> **The data**
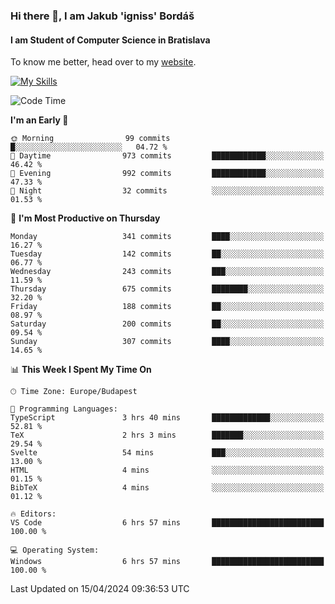 ### Hi there 👋, I am Jakub 'igniss' Bordáš

#### I am Student of Computer Science in Bratislava
To know me better, head over to my [website](https://bordas.sk).

[![My Skills](https://skillicons.dev/icons?i=js,html,css,figma,svelte,java,kotlin,python,postgresql,typescript,nest,nodejs)](https://bordas.sk)


<!--START_SECTION:waka-->
![Code Time](http://img.shields.io/badge/Code%20Time-1%2C466%20hrs%204%20mins-blue)

**I'm an Early 🐤** 

```text
🌞 Morning                99 commits          █░░░░░░░░░░░░░░░░░░░░░░░░   04.72 % 
🌆 Daytime                973 commits         ████████████░░░░░░░░░░░░░   46.42 % 
🌃 Evening                992 commits         ████████████░░░░░░░░░░░░░   47.33 % 
🌙 Night                  32 commits          ░░░░░░░░░░░░░░░░░░░░░░░░░   01.53 % 
```
📅 **I'm Most Productive on Thursday** 

```text
Monday                   341 commits         ████░░░░░░░░░░░░░░░░░░░░░   16.27 % 
Tuesday                  142 commits         ██░░░░░░░░░░░░░░░░░░░░░░░   06.77 % 
Wednesday                243 commits         ███░░░░░░░░░░░░░░░░░░░░░░   11.59 % 
Thursday                 675 commits         ████████░░░░░░░░░░░░░░░░░   32.20 % 
Friday                   188 commits         ██░░░░░░░░░░░░░░░░░░░░░░░   08.97 % 
Saturday                 200 commits         ██░░░░░░░░░░░░░░░░░░░░░░░   09.54 % 
Sunday                   307 commits         ████░░░░░░░░░░░░░░░░░░░░░   14.65 % 
```


📊 **This Week I Spent My Time On** 

```text
🕑︎ Time Zone: Europe/Budapest

💬 Programming Languages: 
TypeScript               3 hrs 40 mins       █████████████░░░░░░░░░░░░   52.81 % 
TeX                      2 hrs 3 mins        ███████░░░░░░░░░░░░░░░░░░   29.54 % 
Svelte                   54 mins             ███░░░░░░░░░░░░░░░░░░░░░░   13.00 % 
HTML                     4 mins              ░░░░░░░░░░░░░░░░░░░░░░░░░   01.15 % 
BibTeX                   4 mins              ░░░░░░░░░░░░░░░░░░░░░░░░░   01.12 % 

🔥 Editors: 
VS Code                  6 hrs 57 mins       █████████████████████████   100.00 % 

💻 Operating System: 
Windows                  6 hrs 57 mins       █████████████████████████   100.00 % 
```


 Last Updated on 15/04/2024 09:36:53 UTC
<!--END_SECTION:waka-->
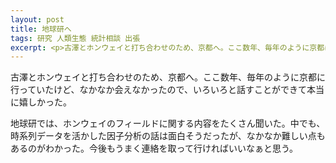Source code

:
 ```yaml
---
layout: post
title: 地球研へ
tags: 研究 人類生態 統計相談 出張
excerpt: <p>古澤とホンウェイと打ち合わせのため、京都へ。ここ数年、毎年のように京都に行っていたけど、なかなか会えなかったので、いろいろと話すことができて本当に嬉しかった。</p>
---
```


古澤とホンウェイと打ち合わせのため、京都へ。ここ数年、毎年のように京都に行っていたけど、なかなか会えなかったので、いろいろと話すことができて本当に嬉しかった。

地球研では、ホンウェイのフィールドに関する内容をたくさん聞いた。中でも、時系列データを活かした因子分析の話は面白そうだったが、なかなか難しい点もあるのがわかった。今後もうまく連絡を取って行ければいいなぁと思う。

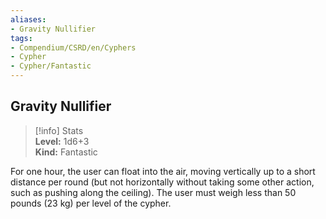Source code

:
 ```yaml
---
aliases:
- Gravity Nullifier
tags:
- Compendium/CSRD/en/Cyphers
- Cypher
- Cypher/Fantastic
---
```


  
## Gravity Nullifier  
>[!info] Stats  
> **Level:** 1d6+3  
> **Kind:** Fantastic
  
For one hour, the user can float into the air, moving vertically up to a short distance per round (but not horizontally without taking some other action, such as pushing along the ceiling). The user must weigh less than 50 pounds (23 kg) per level of the cypher.
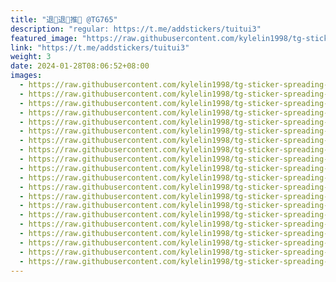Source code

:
 ```yaml
---
title: "退🤺退🤺推🤺 @TG765"
description: "regular: https://t.me/addstickers/tuitui3"
featured_image: "https://raw.githubusercontent.com/kylelin1998/tg-sticker-spreading-worldwide-images/main/img/2aa2fa02-dc3d-4a9b-869b-bddd1a7a7411.jpg"
link: "https://t.me/addstickers/tuitui3"
weight: 3
date: 2024-01-28T08:06:52+08:00
images:
  - https://raw.githubusercontent.com/kylelin1998/tg-sticker-spreading-worldwide-images/main/img/2aa2fa02-dc3d-4a9b-869b-bddd1a7a7411.jpg
  - https://raw.githubusercontent.com/kylelin1998/tg-sticker-spreading-worldwide-images/main/img/3687b6f9-7a91-4805-904a-730bebd06b59.jpg
  - https://raw.githubusercontent.com/kylelin1998/tg-sticker-spreading-worldwide-images/main/img/e6d3c1d9-2877-49da-9a7a-c68b20627a3d.jpg
  - https://raw.githubusercontent.com/kylelin1998/tg-sticker-spreading-worldwide-images/main/img/a7dd9916-38dd-40cd-b5e4-a324195afaa2.jpg
  - https://raw.githubusercontent.com/kylelin1998/tg-sticker-spreading-worldwide-images/main/img/2bc9e33f-d208-4278-9e2f-68032c3d2e76.jpg
  - https://raw.githubusercontent.com/kylelin1998/tg-sticker-spreading-worldwide-images/main/img/0266ee0d-d257-4422-9b9e-689fffff1a59.jpg
  - https://raw.githubusercontent.com/kylelin1998/tg-sticker-spreading-worldwide-images/main/img/be7c9863-2442-46a8-89e8-3e1cfd4c4748.jpg
  - https://raw.githubusercontent.com/kylelin1998/tg-sticker-spreading-worldwide-images/main/img/4415d3c4-870f-4d2e-9357-27cb5e520167.jpg
  - https://raw.githubusercontent.com/kylelin1998/tg-sticker-spreading-worldwide-images/main/img/88d20373-4f87-45c8-8546-b056b3adf014.jpg
  - https://raw.githubusercontent.com/kylelin1998/tg-sticker-spreading-worldwide-images/main/img/44b89691-86e8-4120-8a39-fa30d79eab71.jpg
  - https://raw.githubusercontent.com/kylelin1998/tg-sticker-spreading-worldwide-images/main/img/6a235a63-0a8f-49ba-9893-043f8a568bc3.jpg
  - https://raw.githubusercontent.com/kylelin1998/tg-sticker-spreading-worldwide-images/main/img/aff5ff2f-c9dd-47d0-88c0-4f1547092686.jpg
  - https://raw.githubusercontent.com/kylelin1998/tg-sticker-spreading-worldwide-images/main/img/6aa0ad77-70b5-4664-ad48-41c42384921a.jpg
  - https://raw.githubusercontent.com/kylelin1998/tg-sticker-spreading-worldwide-images/main/img/b3e9e759-85d7-4506-932f-71d496403cea.jpg
  - https://raw.githubusercontent.com/kylelin1998/tg-sticker-spreading-worldwide-images/main/img/74767cd2-1711-4561-b8f5-a22a6a390405.jpg
  - https://raw.githubusercontent.com/kylelin1998/tg-sticker-spreading-worldwide-images/main/img/41e012d2-5f03-4c67-8291-29e9f88bc714.jpg
  - https://raw.githubusercontent.com/kylelin1998/tg-sticker-spreading-worldwide-images/main/img/4e040b99-248c-4d57-be36-177ea8885770.jpg
  - https://raw.githubusercontent.com/kylelin1998/tg-sticker-spreading-worldwide-images/main/img/ac095386-9a85-4651-b82f-cbc54b8d43c2.jpg
  - https://raw.githubusercontent.com/kylelin1998/tg-sticker-spreading-worldwide-images/main/img/d2be64fd-b9a2-4b2a-b1a4-060248b8bc8e.jpg
  - https://raw.githubusercontent.com/kylelin1998/tg-sticker-spreading-worldwide-images/main/img/20561489-52eb-4d7d-bd68-5706ec0ffd82.jpg
---
```

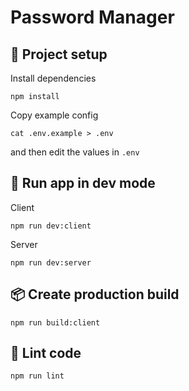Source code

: # Password Manager

## 🔧 Project setup

Install dependencies

```
npm install
```

Copy example config

```
cat .env.example > .env
```

and then edit the values in `.env`

## 🚀 Run app in dev mode

Client

```
npm run dev:client
```

Server

```
npm run dev:server
```

## 📦 Create production build

```
npm run build:client
```

## 🚨 Lint code

```
npm run lint
```
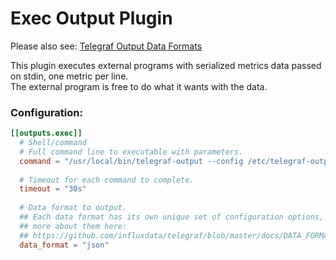 # Exec Output Plugin

Please also see: [Telegraf Output Data Formats](https://github.com/influxdata/telegraf/blob/master/docs/DATA_FORMATS_OUTPUT.md)

This plugin executes external programs with serialized metrics data passed on stdin, one metric per line.  
The external program is free to do what it wants with the data.

### Configuration:

```toml
[[outputs.exec]]
  # Shell/command
  # Full command line to executable with parameters.
  command = "/usr/local/bin/telegraf-output --config /etc/telegraf-output.conf"
  
  # Timeout for each command to complete.
  timeout = "30s"
  
  # Data format to output.
  ## Each data format has its own unique set of configuration options, read
  ## more about them here:
  ## https://github.com/influxdata/telegraf/blob/master/docs/DATA_FORMATS_OUTPUT.md
  data_format = "json"
```
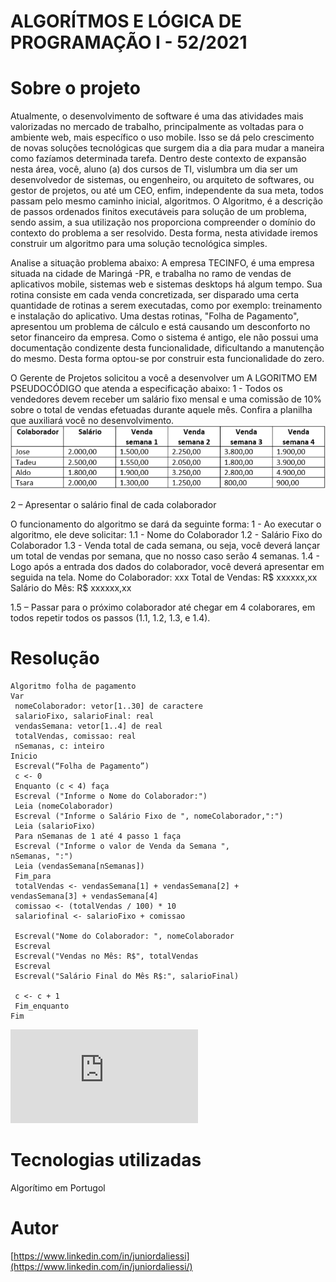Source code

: # ALGORÍTMOS E LÓGICA DE PROGRAMAÇÃO I - 52/2021 

# Sobre o projeto

Atualmente, o desenvolvimento de software é uma das atividades mais valorizadas no mercado de trabalho, principalmente as voltadas para o ambiente web, mais específico o uso mobile.  Isso se dá pelo crescimento de novas soluções tecnológicas que surgem dia a dia para mudar a maneira como fazíamos determinada tarefa.
Dentro deste contexto de expansão nesta área, você, aluno (a) dos cursos de TI, vislumbra um dia ser um desenvolvedor de sistemas, ou engenheiro, ou arquiteto de softwares, ou gestor de projetos, ou até um CEO, enfim, independente da sua meta, todos passam pelo mesmo caminho inicial, algoritmos.
O Algoritmo, é a descrição de passos ordenados finitos executáveis para solução de um problema, sendo assim, a sua utilização nos proporciona compreender o domínio do contexto do problema a ser resolvido. Desta forma, nesta atividade iremos construir um algoritmo para uma solução tecnológica simples.

Analise a situação problema abaixo:
A empresa TECINFO, é uma empresa situada na cidade de Maringá -PR, e trabalha no ramo de vendas de aplicativos mobile, sistemas web e sistemas desktops há algum tempo. Sua rotina consiste em cada venda concretizada, ser disparado uma certa quantidade de rotinas a serem executadas, como por exemplo: treinamento e instalação do aplicativo.
Uma destas rotinas, "Folha de Pagamento", apresentou um problema de cálculo e está causando um desconforto no setor financeiro da empresa. Como o sistema é antigo, ele não possui uma documentação condizente desta funcionalidade, dificultando a manutenção do mesmo. Desta forma optou-se por construir esta funcionalidade do zero.

O Gerente de Projetos solicitou a você a desenvolver um A LGORITMO EM PSEUDOCÓDIGO que atenda a especificação abaixo:
1 - Todos os vendedores devem receber um salário fixo mensal e uma comissão de 10% sobre o total de vendas efetuadas durante aquele mês. Confira a planilha que auxiliará você no desenvolvimento.
![Modelo Conceitual](https://github.com/JuniorDaliessi/Cursos/blob/master/Analise_e_Desenvolvimento_de_Sistemas_UniCesumar_2021/3%20ALGORITMOS%20E%20L%C3%93GICA%20DE%20PROGRAMA%C3%87%C3%83O%20I/atividade%201/Screenshot_1.png?raw=true)

2 – Apresentar o salário final de cada colaborador

O funcionamento do algoritmo se dará da seguinte forma:
1 - Ao executar o algoritmo, ele deve solicitar:
1.1 - Nome do Colaborador
1.2 - Salário Fixo do Colaborador
1.3 - Venda total de cada semana, ou seja, você deverá lançar um total de vendas por semana, que no nosso caso serão 4 semanas.
1.4 - Logo após a entrada dos dados do colaborador, você deverá apresentar em seguida na tela.
Nome do Colaborador: xxx
Total de Vendas: R$ xxxxxx,xx
Salário do Mês: R$ xxxxxx,xx
 
1.5 – Passar para o próximo colaborador até chegar em 4 colaborares, em todos repetir todos os passos (1.1, 1.2, 1.3, e 1.4).

# Resolução
```
Algoritmo folha de pagamento
Var
 nomeColaborador: vetor[1..30] de caractere
 salarioFixo, salarioFinal: real
 vendasSemana: vetor[1..4] de real
 totalVendas, comissao: real
 nSemanas, c: inteiro
Inicio
 Escreval(“Folha de Pagamento”)
 c <- 0
 Enquanto (c < 4) faça
 Escreval ("Informe o Nome do Colaborador:")
 Leia (nomeColaborador)
 Escreval ("Informe o Salário Fixo de ", nomeColaborador,":")
 Leia (salarioFixo)
 Para nSemanas de 1 até 4 passo 1 faça
 Escreval ("Informe o valor de Venda da Semana ",
nSemanas, ":")
 Leia (vendasSemana[nSemanas])
 Fim_para
 totalVendas <- vendasSemana[1] + vendasSemana[2] + 
vendasSemana[3] + vendasSemana[4]
 comissao <- (totalVendas / 100) * 10
 salariofinal <- salarioFixo + comissao
 
 Escreval("Nome do Colaborador: ", nomeColaborador
 Escreval
 Escreval("Vendas no Mês: R$", totalVendas
 Escreval
 Escreval("Salário Final do Mês R$:", salarioFinal)
 
 c <- c + 1
 Fim_enquanto
Fim

```
![BAIXE O ESTUDO DE CASO DO ALGORÍTIMO](https://github.com/JuniorDaliessi/Cursos/raw/master/Analise_e_Desenvolvimento_de_Sistemas_UniCesumar_2021/3%20ALGORITMOS%20E%20L%C3%93GICA%20DE%20PROGRAMA%C3%87%C3%83O%20I/atividade%201/ATIVIDADE%201.1%20-%20ALGORITMOS%20E%20L%C3%93GICA%20DE%20PROGRAMA%C3%87%C3%83O%20I.pdf)

# Tecnologias utilizadas
Algorítimo em Portugol

# Autor
[https://www.linkedin.com/in/juniordaliessi](https://www.linkedin.com/in/juniordaliessi/)

































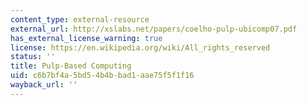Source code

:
 ```yaml
---
content_type: external-resource
external_url: http://xslabs.net/papers/coelho-pulp-ubicomp07.pdf
has_external_license_warning: true
license: https://en.wikipedia.org/wiki/All_rights_reserved
status: ''
title: Pulp-Based Computing
uid: c6b7bf4a-5bd5-4b4b-bad1-aae75f5f1f16
wayback_url: ''
---
```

> **Problem to solve**
Look through the records for the string "mobile". Copy every line that has it.

> **Answer space**
Atualmente, o desenvolvimento de software é uma das atividades mais valorizadas no mercado de trabalho, principalmente as voltadas para o ambiente web, mais específico o uso mobile.  Isso se dá pelo crescimento de novas soluções tecnológicas que surgem dia a dia para mudar a maneira como fazíamos determinada tarefa.
A empresa TECINFO, é uma empresa situada na cidade de Maringá -PR, e trabalha no ramo de vendas de aplicativos mobile, sistemas web e sistemas desktops há algum tempo. Sua rotina consiste em cada venda concretizada, ser disparado uma certa quantidade de rotinas a serem executadas, como por exemplo: treinamento e instalação do aplicativo.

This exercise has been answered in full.